The production and commercialization of lab-grown diamonds has grown exponentially over the past decade as consumers have taken on the responsibility to become more educated about the industry and its controversial implications. While the idea of growing a diamond in a lab is relatively new for most people, its origins trace back to the late 1800s.

Henri Moissan, a French chemist whose studies focused mostly on isolating fluorine from its compounds, is credited with the first production of a synthesized diamond in 1893. Using charcoal, Moissan heated this form of carbon with iron in a furnace which caused the iron to melt, and thereafter let it cool rapidly to generate high pressure in order to transform the charcoal into diamonds.
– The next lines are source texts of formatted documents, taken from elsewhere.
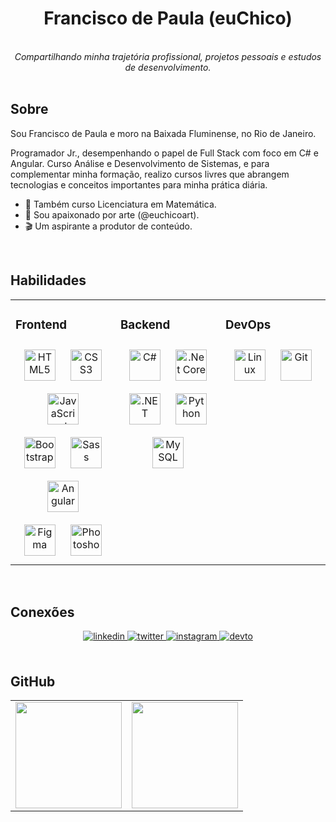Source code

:   <div align="center">
  <h1> Francisco de Paula (euChico) </h1>
  <br/>
  <i>Compartilhando minha trajetória profissional, projetos pessoais e estudos de desenvolvimento.</i>
</div>

<br/>

## Sobre
Sou Francisco de Paula e moro na Baixada Fluminense, no Rio de Janeiro.

Programador Jr., desempenhando o papel de Full Stack com foco em C# e Angular. Curso Análise e Desenvolvimento de Sistemas, e para complementar minha formação, realizo cursos livres que abrangem tecnologias e conceitos importantes para minha prática diária.   

- 📐 Também curso Licenciatura em Matemática.
- 🎨 Sou apaixonado por arte (@euchicoart).
- 🎬 Um aspirante a produtor de conteúdo.

<br/>

## Habilidades

<div align="center">
<table>
<tr>
<td valign="top" width="33%">

### Frontend
<div align="center">
<a href="https://en.wikipedia.org/wiki/HTML5" target="_blank"><img style="margin: 10px" src="https://profilinator.rishav.dev/skills-assets/html5-original-wordmark.svg" alt="HTML5" height="50" /></a>
<a href="https://www.w3schools.com/css/" target="_blank"><img style="margin: 10px" src="https://profilinator.rishav.dev/skills-assets/css3-original-wordmark.svg" alt="CSS3" height="50" /></a>
<a href="https://www.javascript.com/" target="_blank"><img style="margin: 10px" src="https://profilinator.rishav.dev/skills-assets/javascript-original.svg" alt="JavaScript" height="50" /></a>
<br/>
<a href="https://getbootstrap.com/docs/3.4/javascript/" target="_blank"><img style="margin: 10px" src="https://profilinator.rishav.dev/skills-assets/bootstrap-plain.svg" alt="Bootstrap" height="50" /></a>
<a href="https://sass-lang.com/" target="_blank"><img style="margin: 10px" src="https://profilinator.rishav.dev/skills-assets/sass-original.svg" alt="Sass" height="50" /></a>
<a href="https://angular.io/" target="_blank"><img style="margin: 10px" src="https://profilinator.rishav.dev/skills-assets/angularjs-original.svg" alt="Angular" height="50" /></a>
<br/>
<a href="https://www.figma.com/" target="_blank"><img style="margin: 10px" src="https://profilinator.rishav.dev/skills-assets/figma-icon.svg" alt="Figma" height="50" /></a>  
<a href="https://www.adobe.com/in/products/photoshop.html" target="_blank"><img style="margin: 10px" src="https://profilinator.rishav.dev/skills-assets/photoshop-plain.svg" alt="Photoshop" height="50" /></a>  
</div>

</td>
<td valign="top" width="33%">

### Backend  
<div align="center">  
<a href="https://docs.microsoft.com/en-us/dotnet/csharp/" target="_blank"><img style="margin: 10px" src="https://profilinator.rishav.dev/skills-assets/csharp-original.svg" alt="C#" height="50" /></a>  
<a href="https://dotnet.microsoft.com/download" target="_blank"><img style="margin: 10px" src="https://profilinator.rishav.dev/skills-assets/dotnetcore.png" alt=".Net Core" height="50" /></a>  
<a href="https://dotnet.microsoft.com/download/dotnet-framework" target="_blank"><img style="margin: 10px" src="https://profilinator.rishav.dev/skills-assets/dot-net-original-wordmark.svg" alt=".NET" height="50" /></a>  
<a href="https://www.python.org/" target="_blank"><img style="margin: 10px" src="https://profilinator.rishav.dev/skills-assets/python-original.svg" alt="Python" height="50" /></a>  
<a href="https://www.mysql.com/" target="_blank"><img style="margin: 10px" src="https://profilinator.rishav.dev/skills-assets/mysql-original-wordmark.svg" alt="MySQL" height="50" /></a>  
</div>

</td>
<td valign="top" width="33%">

### DevOps  
<div align="center">  
<a href="https://www.linux.org/" target="_blank"><img style="margin: 10px" src="https://profilinator.rishav.dev/skills-assets/linux-original.svg" alt="Linux" height="50" /></a>  
<a href="https://github.com/" target="_blank"><img style="margin: 10px" src="https://profilinator.rishav.dev/skills-assets/git-scm-icon.svg" alt="Git" height="50" /></a>  
</div>

</td></tr></table>  
</div>

<br/>

## Conexões
<div align="center">
<a href="https://linkedin.com/in/euchico" target="_blank">
<img src=https://img.shields.io/badge/linkedin-%231E77B5.svg?&style=for-the-badge&logo=linkedin&logoColor=white&color=black alt=linkedin style="margin-bottom: 5px;" />
</a>
<a href="https://twitter.com/euchicodev" target="_blank">
<img src=https://img.shields.io/badge/twitter-%2300acee.svg?&style=for-the-badge&logo=twitter&logoColor=white&color=black alt=twitter style="margin-bottom: 5px;" />
</a>
<a href="https://instagram.com/euchicodev" target="_blank">
<img src=https://img.shields.io/badge/instagram-%23000000.svg?&style=for-the-badge&logo=instagram&logoColor=white&color=black alt=instagram style="margin-bottom: 5px;" />
</a>
<a href="https://dev.to/euchicodev" target="_blank">
<img src=https://img.shields.io/badge/dev.to-%2308090A.svg?&style=for-the-badge&logo=dev.to&logoColor=white&color=black alt=devto style="margin-bottom: 5px;" />
</a>  
</div>  

<br/>  

## GitHub  
<div align="center">
  <a href="https://github.com/euchico">
    <div>
      <table style="margin: 0 auto;" align="center">
        <tr>
          <td>
            <img height="170px" src="https://github-readme-streak-stats.herokuapp.com/?user=euchico&theme=dark&hide_border=false"/>
          </td>
          <td>
            <img height="170px" src="https://github-readme-stats.vercel.app/api/top-langs/?username=euchico&layout=compact&theme=dark&count_private=true"/>
          </td>
        </tr>
      </table>
    </div>
  </a>
</div>
<br />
Following this discovery, his experiment was recreated by others and they were also able to successfully produce very small diamonds. After years of perfecting the process with this method, the commercially successful production of synthetic diamonds was finally achieved in the 1950s. This incredible scientific discovery is how lab-grown diamonds eventually came to be, changing the diamond industry forever.

Moissan is also accredited with discovering a mineral made of silicon carbide within fragments of a meteorite, which was later named ‘moissanite’ (named after him) and is commonly used as an alternative to diamonds. Because moissanite is very rare and only found in a few places on Earth (such as tops of volcanoes), most moissanite on the market is also lab-grown.